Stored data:
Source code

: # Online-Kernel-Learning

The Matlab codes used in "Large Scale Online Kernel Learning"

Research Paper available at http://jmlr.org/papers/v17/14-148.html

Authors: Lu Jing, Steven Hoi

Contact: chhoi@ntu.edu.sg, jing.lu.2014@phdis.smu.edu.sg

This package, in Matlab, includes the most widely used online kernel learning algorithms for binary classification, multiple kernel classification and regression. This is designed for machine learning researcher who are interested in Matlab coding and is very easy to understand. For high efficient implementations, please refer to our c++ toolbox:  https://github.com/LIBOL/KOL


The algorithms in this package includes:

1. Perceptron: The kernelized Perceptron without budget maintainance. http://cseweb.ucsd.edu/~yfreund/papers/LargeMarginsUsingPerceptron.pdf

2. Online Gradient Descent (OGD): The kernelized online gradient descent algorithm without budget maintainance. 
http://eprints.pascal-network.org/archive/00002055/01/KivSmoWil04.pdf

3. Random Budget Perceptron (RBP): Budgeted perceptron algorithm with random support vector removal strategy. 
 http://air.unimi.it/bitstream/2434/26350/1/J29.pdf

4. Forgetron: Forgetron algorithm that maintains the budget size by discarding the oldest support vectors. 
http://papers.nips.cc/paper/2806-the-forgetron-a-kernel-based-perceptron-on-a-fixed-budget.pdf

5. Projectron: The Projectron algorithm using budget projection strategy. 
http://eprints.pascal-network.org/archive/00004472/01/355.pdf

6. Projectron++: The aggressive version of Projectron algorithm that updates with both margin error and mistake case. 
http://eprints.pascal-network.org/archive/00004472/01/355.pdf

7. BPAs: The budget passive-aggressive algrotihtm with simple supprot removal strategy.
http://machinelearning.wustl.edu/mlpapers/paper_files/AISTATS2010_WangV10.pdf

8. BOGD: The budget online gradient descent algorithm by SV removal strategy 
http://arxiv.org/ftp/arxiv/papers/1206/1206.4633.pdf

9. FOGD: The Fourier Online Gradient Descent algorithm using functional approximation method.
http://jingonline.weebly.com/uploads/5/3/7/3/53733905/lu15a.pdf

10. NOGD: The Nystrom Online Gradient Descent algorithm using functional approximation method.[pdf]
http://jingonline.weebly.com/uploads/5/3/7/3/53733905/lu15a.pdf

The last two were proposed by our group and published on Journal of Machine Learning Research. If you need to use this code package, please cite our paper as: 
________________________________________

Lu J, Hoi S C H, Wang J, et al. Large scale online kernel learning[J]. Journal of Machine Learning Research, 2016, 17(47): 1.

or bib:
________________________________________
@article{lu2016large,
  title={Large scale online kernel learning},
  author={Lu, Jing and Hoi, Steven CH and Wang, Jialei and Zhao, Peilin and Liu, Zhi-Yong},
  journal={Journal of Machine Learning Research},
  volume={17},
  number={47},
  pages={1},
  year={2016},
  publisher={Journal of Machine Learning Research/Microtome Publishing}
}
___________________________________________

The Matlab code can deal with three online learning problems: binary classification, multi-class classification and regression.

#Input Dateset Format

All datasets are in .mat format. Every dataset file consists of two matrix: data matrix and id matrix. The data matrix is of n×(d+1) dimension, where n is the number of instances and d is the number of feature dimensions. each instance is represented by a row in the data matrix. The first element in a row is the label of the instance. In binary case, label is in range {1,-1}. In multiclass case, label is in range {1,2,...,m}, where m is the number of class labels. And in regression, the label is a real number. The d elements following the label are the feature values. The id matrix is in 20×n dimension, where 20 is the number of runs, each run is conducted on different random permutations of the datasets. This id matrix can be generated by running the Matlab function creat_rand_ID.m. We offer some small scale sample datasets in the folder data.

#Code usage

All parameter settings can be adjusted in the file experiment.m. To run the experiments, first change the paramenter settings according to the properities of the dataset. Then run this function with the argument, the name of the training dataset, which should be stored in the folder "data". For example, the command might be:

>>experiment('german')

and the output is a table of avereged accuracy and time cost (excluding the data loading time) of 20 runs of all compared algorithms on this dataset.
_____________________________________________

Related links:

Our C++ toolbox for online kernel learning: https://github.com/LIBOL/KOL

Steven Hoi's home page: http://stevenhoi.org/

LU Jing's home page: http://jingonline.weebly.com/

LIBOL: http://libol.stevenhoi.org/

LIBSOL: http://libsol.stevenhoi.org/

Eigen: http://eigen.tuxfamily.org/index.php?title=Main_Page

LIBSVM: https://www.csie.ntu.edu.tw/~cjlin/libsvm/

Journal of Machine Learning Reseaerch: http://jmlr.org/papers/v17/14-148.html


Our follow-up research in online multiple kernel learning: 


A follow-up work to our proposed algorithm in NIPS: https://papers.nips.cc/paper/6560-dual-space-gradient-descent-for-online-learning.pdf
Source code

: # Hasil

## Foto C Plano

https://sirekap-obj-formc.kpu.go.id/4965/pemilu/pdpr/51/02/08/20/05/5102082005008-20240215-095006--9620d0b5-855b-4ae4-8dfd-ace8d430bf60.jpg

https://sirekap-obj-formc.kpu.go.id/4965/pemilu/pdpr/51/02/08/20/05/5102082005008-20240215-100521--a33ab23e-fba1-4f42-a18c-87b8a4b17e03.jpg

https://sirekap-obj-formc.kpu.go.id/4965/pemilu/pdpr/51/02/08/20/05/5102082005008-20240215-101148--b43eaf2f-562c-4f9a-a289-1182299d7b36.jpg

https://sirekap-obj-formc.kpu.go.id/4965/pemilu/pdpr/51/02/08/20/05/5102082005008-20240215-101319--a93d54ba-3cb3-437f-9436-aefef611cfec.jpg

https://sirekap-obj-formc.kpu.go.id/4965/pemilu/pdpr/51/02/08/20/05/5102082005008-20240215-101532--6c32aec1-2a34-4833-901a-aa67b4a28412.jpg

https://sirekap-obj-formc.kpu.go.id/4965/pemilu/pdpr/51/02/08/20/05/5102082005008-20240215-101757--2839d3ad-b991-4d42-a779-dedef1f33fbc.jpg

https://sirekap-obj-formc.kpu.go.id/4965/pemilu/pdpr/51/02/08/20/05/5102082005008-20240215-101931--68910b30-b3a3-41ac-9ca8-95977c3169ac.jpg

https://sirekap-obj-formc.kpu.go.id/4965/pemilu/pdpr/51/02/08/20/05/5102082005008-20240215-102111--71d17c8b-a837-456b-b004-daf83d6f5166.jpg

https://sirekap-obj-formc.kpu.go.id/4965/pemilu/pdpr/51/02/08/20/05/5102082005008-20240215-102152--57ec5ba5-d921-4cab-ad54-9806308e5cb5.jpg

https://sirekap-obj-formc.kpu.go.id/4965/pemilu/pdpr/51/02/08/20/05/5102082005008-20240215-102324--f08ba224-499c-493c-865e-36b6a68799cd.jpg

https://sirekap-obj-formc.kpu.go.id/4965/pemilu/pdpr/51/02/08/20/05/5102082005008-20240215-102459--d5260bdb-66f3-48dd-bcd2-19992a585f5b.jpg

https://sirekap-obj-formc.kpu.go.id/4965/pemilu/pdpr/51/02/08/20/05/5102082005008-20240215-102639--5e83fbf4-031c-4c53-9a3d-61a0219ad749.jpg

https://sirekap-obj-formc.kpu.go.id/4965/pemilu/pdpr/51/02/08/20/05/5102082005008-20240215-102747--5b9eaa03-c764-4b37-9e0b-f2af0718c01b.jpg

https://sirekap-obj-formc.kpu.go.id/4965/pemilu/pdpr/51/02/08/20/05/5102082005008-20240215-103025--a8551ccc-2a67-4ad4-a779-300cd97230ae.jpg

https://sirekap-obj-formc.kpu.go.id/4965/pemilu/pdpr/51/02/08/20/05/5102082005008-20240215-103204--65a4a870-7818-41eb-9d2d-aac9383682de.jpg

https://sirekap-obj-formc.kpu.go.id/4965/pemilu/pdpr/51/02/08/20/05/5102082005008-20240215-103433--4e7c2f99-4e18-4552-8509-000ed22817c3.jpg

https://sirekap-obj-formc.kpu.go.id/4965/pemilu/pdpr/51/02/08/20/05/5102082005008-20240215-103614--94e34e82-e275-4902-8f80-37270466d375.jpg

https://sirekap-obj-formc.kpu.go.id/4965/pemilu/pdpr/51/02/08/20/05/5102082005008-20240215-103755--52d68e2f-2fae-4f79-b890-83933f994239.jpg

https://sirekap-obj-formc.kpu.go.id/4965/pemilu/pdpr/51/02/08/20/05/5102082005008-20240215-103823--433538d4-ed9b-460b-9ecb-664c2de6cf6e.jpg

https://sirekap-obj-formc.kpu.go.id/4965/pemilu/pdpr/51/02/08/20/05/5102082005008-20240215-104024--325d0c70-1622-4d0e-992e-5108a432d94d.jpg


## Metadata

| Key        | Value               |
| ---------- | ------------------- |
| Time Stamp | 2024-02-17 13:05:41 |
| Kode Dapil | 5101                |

Goal of the exercise:
Go through the entries and return each line where the word "jmlr" occurs.

Solved exercise:
Research Paper available at http://jmlr.org/papers/v17/14-148.html
Journal of Machine Learning Reseaerch: http://jmlr.org/papers/v17/14-148.html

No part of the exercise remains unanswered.